Amy Sara Clark in Bricks & Bucks on October 28, 2020
When Bob Friedrich, board president at the sprawling Glen Oaks Village co-op, began looking out for the co-op’s inaugural batch of energy-efficiency scorecards earlier this month, he thought he would get 12, one for each section of the garden-apartment complex in northeast Queens.
But he underestimated, just a bit.
“We start getting, every day in our email boxes, 20, 30, 40, 50, 60, 70, 80 scorecards, and I realize what’s going on,” Friedrich says. “They're giving us a scorecard – literally – for every apartment address.” Glen Oaks Village consists of 134 two-story buildings sprinkled across 110 grassy acres, and it’s home to some 3,000 families. Each unit has its own address and a front door that opens onto the sidewalk. The only common space is the on-site management office.
Buildings that fall under Local Law 95, part of the city’s Climate Mobilization Act, must post their energy-efficiency scorecards prominently in a common area every year by Oct. 31. The scorecards contain a letter grade and a numerical ranking, which position a building’s energy efficiency relative to similar buildings nationwide. “By the letter of the law,” Friedrich says, “we would literally have to post about 1,000 to 1,500 scorecards. I call it scorecard wallpaper. We just don't have the room in the management office to post that many scorecards.”
Before the wallpaper hangers got busy, Freidrich discovered a solution. Garden apartment complexes like Glen Oaks Village can comply with Local Law 95 at the “campus” level and get a single energy-efficiency scorecard for the entire co-op. Glen Oaks is in the process of trying to change the co-op’s designation. In the meantime, the co-op is posting one scorecard at each of the 12 sections of the complex and keeping the rest of the scorecards in a binder in the management office.

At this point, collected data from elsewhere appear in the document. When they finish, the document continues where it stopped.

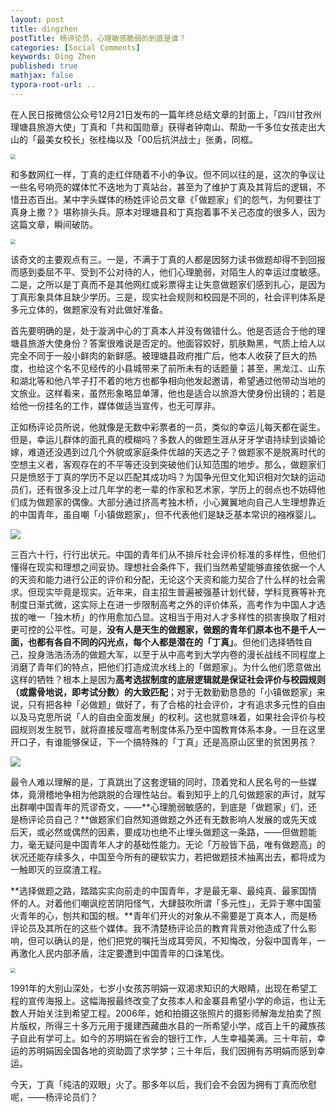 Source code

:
 ```yaml
---
layout: post
title: dingzhen
postTitle: 杨评论员，心理敏感脆弱的到底是谁？
categories: [Social Comments]
keywords: Ding Zhen
published: true
mathjax: false
typora-root-url: ..
---
```


在人民日报微信公众号12月21日发布的一篇年终总结文章的封面上，「四川甘孜州理塘县旅游大使」丁真和「共和国勋章」获得者钟南山、帮助一千多位女孩走出大山的「最美女校长」张桂梅以及「00后抗洪战士」张勇，同框。

<img src="https://i.loli.net/2020/12/23/pE7vHKLbZafmUV1.jpg" style="zoom:50%;" />

和多数网红一样，丁真的走红伴随着不小的争议。但不同以往的是，这次的争议让一些名号响亮的媒体忙不迭地为丁真站台，甚至为了维护丁真及其背后的逻辑，不惜丑态百出。某中字头媒体的杨姓评论员文章《「做题家」们的怨气，为何要往丁真身上撒？》堪称排头兵。原本对理塘县和丁真抱着事不关己态度的很多人，因为这篇文章，瞬间破防。

<img src="https://i.loli.net/2020/12/23/4mAZeOCLtE7pcJd.png" style="zoom: 50%;" />

该奇文的主要观点有三。一是，不满于丁真的人都是因努力读书做题却得不到回报而感到委屈不平、受到不公对待的人，他们心理脆弱，对陌生人的幸运过度敏感。二是，之所以是丁真而不是其他网红或彩票得主让失意做题家们感到扎心，是因为丁真形象具体且缺少学历。三是，现实社会规则和校园是不同的，社会评判体系是多元立体的，做题家没有对此做好准备。

首先要明确的是，处于漩涡中心的丁真本人并没有做错什么。他是否适合于他的理塘县旅游大使身份？答案很难说是否定的。他面容姣好，肌肤黝黑，气质上给人以完全不同于一般小鲜肉的新鲜感。被理塘县政府推广后，他本人收获了巨大的热度，也给这个名不见经传的小县城带来了前所未有的话题量；甚至，黑龙江、山东和湖北等和他八竿子打不着的地方也都争相向他发起邀请，希望通过他带动当地的文旅业。这样看来，虽然形象略显单薄，他也是适合以旅游大使身份出镜的；若是给他一份挂名的工作，媒体做适当宣传，也无可厚非。

正如杨评论员所说，他就像是无数中彩票者的一员，类似的幸运儿每天都在诞生。但是，幸运儿群体的面孔真的模糊吗？多数人的做题生涯从牙牙学语持续到谈婚论嫁，难道还没遇到过几个外貌或家庭条件优越的天选之子？做题家不是脱离时代的空想主义者，客观存在的不平等还没到突破他们认知范围的地步。那么，做题家们只是愤怒于丁真的学历不足以匹配其成功吗？为国争光但文化知识相对欠缺的运动员们，还有很多没上过几年学的老一辈的作家和艺术家，学历上的弱点也不妨碍他们成为做题家的偶像。大部分通过挤高考独木桥，小心翼翼地向自己人生理想靠近的中国青年，虽自嘲「小镇做题家」，但不代表他们是缺乏基本常识的襁褓婴儿。

![](https://i.loli.net/2020/12/23/WeXsd8P6UtOuQy4.png)

三百六十行，行行出状元。中国的青年们从不排斥社会评价标准的多样性，但他们懂得在现实和理想之间妥协。理想社会条件下，我们当然希望能够直接依据一个人的天资和能力进行公正的评价和分配，无论这个天资和能力契合了什么样的社会需求。但现实毕竟是现实。近年来，自主招生普遍被强基计划代替，学科竞赛等补充制度日渐式微，这实际上在进一步限制高考之外的评价体系，高考作为中国人才选拔的唯一「独木桥」的作用愈加凸显。这相当于用对人才多样性的损害换取了相对更可控的公平性。可是，**没有人是天生的做题家，做题的青年们原本也不是千人一面，也都有各自不同的闪光点，每个人都是潜在的「丁真」**。但他们选择牺牲自己，投身浩浩汤汤的做题大军，以至于从中高考到大学内卷的漫长战线不同程度上消磨了青年们的特点，把他们打造成流水线上的「做题家」。为什么他们愿意做出这样的牺牲？根本上是因为**高考选拔制度的底层逻辑就是保证社会评价与校园规则（或露骨地说，即考试分数）的大致匹配**；对于无数勤勤恳恳的「小镇做题家」来说，只有把各种「必做题」做好了，有了合格的社会评价，才有追求多元性的自由以及马克思所说「人的自由全面发展」的权利。这也就意味着，如果社会评价与校园规则发生脱节，就将直接反噬高考制度体系乃至中国教育体系本身。一旦在这里开口子，有谁能够保证，下一个搞特殊的「丁真」还是高原山区里的贫困男孩？

![](https://i.loli.net/2020/12/23/TVgUMNb48DBiLdX.png)

最令人难以理解的是，丁真跳出了这套逻辑的同时，顶着党和人民名号的一些媒体，竟滑稽地争相为他跳脱的合理性站台。看到知乎上的几句做题家的声讨，就写出群嘲中国青年的荒谬奇文，——**心理脆弱敏感的，到底是「做题家」们，还是杨评论员自己？**做题家们自然知道做题之外还有无数影响人发展的或先天或后天，或必然或偶然的因素，要成功也绝不止埋头做题这一条路，——但做题能力，毫无疑问是中国青年人才的基础性能力。无论「万般皆下品，唯有做题高」的状况还能存续多久，中国至今所有的硬软实力，若把做题技术抽离出去，都将成为一触即灭的豆腐渣工程。

**选择做题之路，踏踏实实向前走的中国青年，才是最无辜、最纯真、最家国情怀的人。对着他们嘲讽挖苦阴阳怪气，大肆鼓吹所谓「多元性」，无异于寒中国萤火青年的心，刨共和国的根。**青年们开火的对象从不需要是丁真本人，而是杨评论员及其所在的这些个媒体。我不清楚杨评论员的教育背景对他造成了什么影响，但可以确认的是，他们把党的嘱托当成耳旁风，不知悔改，分裂中国青年，一再激化人民内部矛盾，注定要遭到中国青年的口诛笔伐。

<img src="https://i.loli.net/2020/12/23/kVIFniQyJpjD6NR.png" style="zoom: 50%;" />

1991年的大别山深处，七岁小女孩苏明娟一双渴求知识的大眼睛，出现在希望工程的宣传海报上。这幅海报最终改变了女孩本人和金寨县希望小学的命运，也让无数人开始关注到希望工程。2006年，她和拍摄这张照片的摄影师解海龙拍卖了照片版权，所得三十多万元用于援建西藏曲水县的一所希望小学，成百上千的藏族孩子自此有学可上。如今的苏明娟在省会的银行工作，人生幸福美满。三十年前，幸运的苏明娟因全国各地的资助圆了求学梦；三十年后，我们因拥有苏明娟而感到幸运。

今天，丁真「纯洁的双眼」火了。那多年以后，我们会不会因为拥有丁真而欣慰呢，——杨评论员们？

Glen Oaks’ “scorecard wallpaper” is just one example of the glitches that have come with the implementation of Local Law 95. “It's the first year of the new law and there's a lot to figure out,” says Jeannine Altavilla Cooper, director of energy analysis for New York at Bright Power, an energy-efficiency consulting company that has worked with more than 1,500 buildings to comply with the city's Local Law 84/133 and Local Law 95, including Glen Oaks Village. “The labels were released on Oct. 1 and have to be posted by the end of the month. So it's a quick turnaround time. There have been a lot of questions.”
Andrew Rudansky, press secretary at the city’s Department of Buildings (DOB), says he can’t comment on Glen Oaks Village specifically, but he points to information from the Environmental Protection Agency: “Multiple-family residential properties are eligible to receive an Energy Star score at the campus level, in which case multiple buildings on the campus would have the same campus score.”
Switching Glen Oaks Village’s designation to campus would solve the scorecard wallpaper problem, but it won’t alleviate Friedrich’s larger concerns about the new law. He contends it uses a regressive formula that favors the wealthy and puts undue burden on middle- and working-class shareholders, and the algorithm doesn’t do enough to take a building’s resident density into account.
“It’s all wrapped in a wonderful sounding ‘Green New Deal,’ and I think the intentions may be good,” Friedrich says. “But the scary part is that down the road there might be hefty penalties that working-class communities like mine can't afford.”